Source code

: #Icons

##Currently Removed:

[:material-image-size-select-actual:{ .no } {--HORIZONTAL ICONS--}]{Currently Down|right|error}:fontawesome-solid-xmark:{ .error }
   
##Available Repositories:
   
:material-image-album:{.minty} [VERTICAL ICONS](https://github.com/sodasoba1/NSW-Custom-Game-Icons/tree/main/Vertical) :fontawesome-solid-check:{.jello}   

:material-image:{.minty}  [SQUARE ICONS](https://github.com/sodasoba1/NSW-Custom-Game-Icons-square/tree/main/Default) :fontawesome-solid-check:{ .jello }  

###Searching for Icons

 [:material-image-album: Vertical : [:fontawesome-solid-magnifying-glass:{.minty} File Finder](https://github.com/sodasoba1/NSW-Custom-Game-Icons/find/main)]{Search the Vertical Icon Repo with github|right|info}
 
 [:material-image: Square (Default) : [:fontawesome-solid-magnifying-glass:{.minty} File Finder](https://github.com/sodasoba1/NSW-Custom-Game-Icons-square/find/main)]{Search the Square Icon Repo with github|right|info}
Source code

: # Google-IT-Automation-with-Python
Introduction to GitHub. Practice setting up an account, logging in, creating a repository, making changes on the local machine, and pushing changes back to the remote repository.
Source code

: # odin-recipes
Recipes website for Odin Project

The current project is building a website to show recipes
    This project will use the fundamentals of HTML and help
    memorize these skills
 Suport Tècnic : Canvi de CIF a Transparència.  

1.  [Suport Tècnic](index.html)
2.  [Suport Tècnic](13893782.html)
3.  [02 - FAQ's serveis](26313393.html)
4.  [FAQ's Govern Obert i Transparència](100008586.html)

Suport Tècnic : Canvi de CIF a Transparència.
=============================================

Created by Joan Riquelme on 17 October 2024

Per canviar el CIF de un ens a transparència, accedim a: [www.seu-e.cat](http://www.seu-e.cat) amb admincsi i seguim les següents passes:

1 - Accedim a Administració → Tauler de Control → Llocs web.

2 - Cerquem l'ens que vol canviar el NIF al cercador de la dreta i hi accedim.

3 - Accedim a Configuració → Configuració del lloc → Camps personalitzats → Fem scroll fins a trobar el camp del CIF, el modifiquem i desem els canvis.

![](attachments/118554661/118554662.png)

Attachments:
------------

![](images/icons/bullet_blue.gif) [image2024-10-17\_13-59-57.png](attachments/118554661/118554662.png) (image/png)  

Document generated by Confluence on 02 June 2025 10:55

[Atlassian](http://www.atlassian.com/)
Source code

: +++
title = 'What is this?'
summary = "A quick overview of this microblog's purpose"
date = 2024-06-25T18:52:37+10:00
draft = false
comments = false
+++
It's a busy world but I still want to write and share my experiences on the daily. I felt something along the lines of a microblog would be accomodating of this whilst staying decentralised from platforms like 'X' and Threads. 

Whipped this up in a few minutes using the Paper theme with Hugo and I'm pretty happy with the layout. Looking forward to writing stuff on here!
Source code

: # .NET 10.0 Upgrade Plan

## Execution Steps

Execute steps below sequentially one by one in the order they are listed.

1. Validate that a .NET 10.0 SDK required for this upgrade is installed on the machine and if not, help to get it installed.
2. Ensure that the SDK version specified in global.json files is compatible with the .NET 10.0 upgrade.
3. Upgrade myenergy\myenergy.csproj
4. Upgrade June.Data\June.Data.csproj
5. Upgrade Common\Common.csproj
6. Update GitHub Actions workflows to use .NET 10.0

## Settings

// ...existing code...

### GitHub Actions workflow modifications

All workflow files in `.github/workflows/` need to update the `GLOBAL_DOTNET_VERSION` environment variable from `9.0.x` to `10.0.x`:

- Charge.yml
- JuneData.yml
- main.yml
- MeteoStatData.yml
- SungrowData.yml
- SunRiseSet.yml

*-*-*

#### [Task directions]
The line containing "All workflow files" begins the span, and the last line of the records above ends it. Return that span exactly, and nothing outside it.

#### [Response]
All workflow files in `.github/workflows/` need to update the `GLOBAL_DOTNET_VERSION` environment variable from `9.0.x` to `10.0.x`:

- Charge.yml
- JuneData.yml
- main.yml
- MeteoStatData.yml
- SungrowData.yml
- SunRiseSet.yml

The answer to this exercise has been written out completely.